— ACTION ITEM —
Look for the word "data" in the material below. Copy each line that has it.

— EXTRACTED MATERIAL —
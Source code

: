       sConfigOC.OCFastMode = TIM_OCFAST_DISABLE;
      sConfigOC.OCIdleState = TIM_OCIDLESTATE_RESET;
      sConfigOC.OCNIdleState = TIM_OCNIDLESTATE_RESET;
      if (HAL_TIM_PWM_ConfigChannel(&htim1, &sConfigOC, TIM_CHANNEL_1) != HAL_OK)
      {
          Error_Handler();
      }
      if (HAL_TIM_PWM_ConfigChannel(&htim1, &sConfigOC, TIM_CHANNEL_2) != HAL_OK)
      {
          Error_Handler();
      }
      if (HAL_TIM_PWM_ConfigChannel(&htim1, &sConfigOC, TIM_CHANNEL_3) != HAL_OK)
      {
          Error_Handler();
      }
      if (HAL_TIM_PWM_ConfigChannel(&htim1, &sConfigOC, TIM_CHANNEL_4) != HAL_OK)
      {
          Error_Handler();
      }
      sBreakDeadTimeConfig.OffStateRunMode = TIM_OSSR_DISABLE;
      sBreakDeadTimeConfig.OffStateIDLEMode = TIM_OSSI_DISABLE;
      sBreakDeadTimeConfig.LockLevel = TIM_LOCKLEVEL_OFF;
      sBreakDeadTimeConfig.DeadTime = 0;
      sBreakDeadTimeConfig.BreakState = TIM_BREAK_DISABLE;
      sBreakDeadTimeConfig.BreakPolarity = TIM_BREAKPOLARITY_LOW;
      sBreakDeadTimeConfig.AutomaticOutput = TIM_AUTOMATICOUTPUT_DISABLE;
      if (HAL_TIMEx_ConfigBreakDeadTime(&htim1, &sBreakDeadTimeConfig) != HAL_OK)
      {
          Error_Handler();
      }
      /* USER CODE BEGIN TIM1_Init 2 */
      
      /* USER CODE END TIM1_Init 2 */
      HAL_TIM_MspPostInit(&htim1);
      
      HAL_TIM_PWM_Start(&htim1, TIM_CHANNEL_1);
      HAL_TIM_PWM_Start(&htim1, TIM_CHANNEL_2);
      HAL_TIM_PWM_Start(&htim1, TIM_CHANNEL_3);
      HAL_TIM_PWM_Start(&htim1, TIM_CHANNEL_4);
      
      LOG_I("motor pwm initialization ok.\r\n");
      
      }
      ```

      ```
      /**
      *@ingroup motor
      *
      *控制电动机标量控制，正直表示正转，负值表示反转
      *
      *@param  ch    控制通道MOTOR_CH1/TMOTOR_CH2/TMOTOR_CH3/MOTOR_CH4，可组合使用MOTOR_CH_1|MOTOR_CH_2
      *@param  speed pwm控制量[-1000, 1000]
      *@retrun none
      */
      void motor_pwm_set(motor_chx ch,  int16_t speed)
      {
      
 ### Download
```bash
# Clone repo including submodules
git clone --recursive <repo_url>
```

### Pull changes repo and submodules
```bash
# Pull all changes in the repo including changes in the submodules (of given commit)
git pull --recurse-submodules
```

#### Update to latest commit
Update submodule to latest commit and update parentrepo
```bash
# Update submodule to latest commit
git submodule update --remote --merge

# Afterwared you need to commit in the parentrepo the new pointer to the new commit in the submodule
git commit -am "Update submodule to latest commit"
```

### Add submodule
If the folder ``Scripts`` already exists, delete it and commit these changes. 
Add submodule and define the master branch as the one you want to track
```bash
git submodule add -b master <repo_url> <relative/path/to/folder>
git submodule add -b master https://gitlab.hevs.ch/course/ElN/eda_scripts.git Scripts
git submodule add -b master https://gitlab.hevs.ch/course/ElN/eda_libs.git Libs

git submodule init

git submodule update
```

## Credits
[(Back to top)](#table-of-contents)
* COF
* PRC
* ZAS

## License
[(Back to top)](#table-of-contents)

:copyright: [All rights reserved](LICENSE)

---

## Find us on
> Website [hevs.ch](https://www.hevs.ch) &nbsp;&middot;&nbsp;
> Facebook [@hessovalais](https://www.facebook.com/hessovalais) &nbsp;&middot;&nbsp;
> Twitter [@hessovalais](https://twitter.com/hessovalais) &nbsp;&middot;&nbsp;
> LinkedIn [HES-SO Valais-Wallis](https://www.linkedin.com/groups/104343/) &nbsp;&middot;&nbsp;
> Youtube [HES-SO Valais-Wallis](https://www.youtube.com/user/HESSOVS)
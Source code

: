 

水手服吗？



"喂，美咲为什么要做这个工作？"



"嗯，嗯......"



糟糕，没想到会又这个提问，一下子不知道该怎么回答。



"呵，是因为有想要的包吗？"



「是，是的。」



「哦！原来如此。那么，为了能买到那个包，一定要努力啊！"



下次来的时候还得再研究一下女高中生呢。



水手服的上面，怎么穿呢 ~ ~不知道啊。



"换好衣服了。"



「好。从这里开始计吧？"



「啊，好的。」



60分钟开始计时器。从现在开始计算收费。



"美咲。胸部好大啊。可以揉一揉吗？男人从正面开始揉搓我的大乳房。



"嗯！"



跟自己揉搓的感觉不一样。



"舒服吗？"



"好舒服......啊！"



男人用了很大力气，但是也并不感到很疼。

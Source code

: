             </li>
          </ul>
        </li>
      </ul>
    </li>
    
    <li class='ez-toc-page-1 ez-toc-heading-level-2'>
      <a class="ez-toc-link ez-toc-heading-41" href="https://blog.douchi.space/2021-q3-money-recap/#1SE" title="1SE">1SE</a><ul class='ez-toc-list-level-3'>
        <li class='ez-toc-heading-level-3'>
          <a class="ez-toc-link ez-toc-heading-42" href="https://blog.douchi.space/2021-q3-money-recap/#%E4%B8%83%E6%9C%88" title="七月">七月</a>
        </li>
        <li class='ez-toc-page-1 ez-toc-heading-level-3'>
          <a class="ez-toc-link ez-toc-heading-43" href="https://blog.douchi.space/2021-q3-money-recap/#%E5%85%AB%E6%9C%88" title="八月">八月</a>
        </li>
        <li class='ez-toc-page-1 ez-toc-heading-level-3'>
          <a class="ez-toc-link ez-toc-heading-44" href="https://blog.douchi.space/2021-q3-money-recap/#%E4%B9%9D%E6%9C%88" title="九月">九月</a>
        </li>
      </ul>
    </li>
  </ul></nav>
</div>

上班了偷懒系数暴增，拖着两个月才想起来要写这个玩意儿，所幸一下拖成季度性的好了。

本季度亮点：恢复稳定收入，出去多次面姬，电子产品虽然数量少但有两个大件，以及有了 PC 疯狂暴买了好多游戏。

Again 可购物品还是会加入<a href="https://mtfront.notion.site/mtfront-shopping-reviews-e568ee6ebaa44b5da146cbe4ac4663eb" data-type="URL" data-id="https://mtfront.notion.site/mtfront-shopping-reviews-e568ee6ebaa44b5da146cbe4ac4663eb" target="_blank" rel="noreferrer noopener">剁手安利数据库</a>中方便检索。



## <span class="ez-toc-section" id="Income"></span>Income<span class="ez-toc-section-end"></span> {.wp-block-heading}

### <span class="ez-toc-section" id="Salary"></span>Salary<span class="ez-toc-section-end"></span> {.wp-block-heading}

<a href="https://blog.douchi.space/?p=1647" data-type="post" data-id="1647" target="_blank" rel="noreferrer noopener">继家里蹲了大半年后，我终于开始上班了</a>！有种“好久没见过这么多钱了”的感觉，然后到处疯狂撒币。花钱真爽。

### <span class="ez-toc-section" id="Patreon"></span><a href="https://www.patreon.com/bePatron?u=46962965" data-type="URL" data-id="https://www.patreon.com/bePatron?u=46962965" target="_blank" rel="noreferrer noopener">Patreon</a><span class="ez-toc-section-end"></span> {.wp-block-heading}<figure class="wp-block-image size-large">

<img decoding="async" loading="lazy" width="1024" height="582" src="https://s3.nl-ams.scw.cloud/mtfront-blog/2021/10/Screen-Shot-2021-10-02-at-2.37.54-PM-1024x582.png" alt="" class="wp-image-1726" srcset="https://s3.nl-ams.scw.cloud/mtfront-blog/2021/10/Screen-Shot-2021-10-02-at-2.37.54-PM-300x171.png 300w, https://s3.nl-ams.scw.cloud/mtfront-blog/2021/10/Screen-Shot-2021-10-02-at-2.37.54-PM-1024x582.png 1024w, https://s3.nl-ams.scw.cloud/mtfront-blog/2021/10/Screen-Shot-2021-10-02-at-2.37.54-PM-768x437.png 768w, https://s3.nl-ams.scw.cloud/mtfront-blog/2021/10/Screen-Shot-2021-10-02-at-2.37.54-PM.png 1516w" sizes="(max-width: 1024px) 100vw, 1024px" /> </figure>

— EXPECTED ANSWER —
Again 可购物品还是会加入<a href="https://mtfront.notion.site/mtfront-shopping-reviews-e568ee6ebaa44b5da146cbe4ac4663eb" data-type="URL" data-id="https://mtfront.notion.site/mtfront-shopping-reviews-e568ee6ebaa44b5da146cbe4ac4663eb" target="_blank" rel="noreferrer noopener">剁手安利数据库</a>中方便检索。
<a href="https://blog.douchi.space/?p=1647" data-type="post" data-id="1647" target="_blank" rel="noreferrer noopener">继家里蹲了大半年后，我终于开始上班了</a>！有种“好久没见过这么多钱了”的感觉，然后到处疯狂撒币。花钱真爽。
### <span class="ez-toc-section" id="Patreon"></span><a href="https://www.patreon.com/bePatron?u=46962965" data-type="URL" data-id="https://www.patreon.com/bePatron?u=46962965" target="_blank" rel="noreferrer noopener">Patreon</a><span class="ez-toc-section-end"></span> {.wp-block-heading}<figure class="wp-block-image size-large">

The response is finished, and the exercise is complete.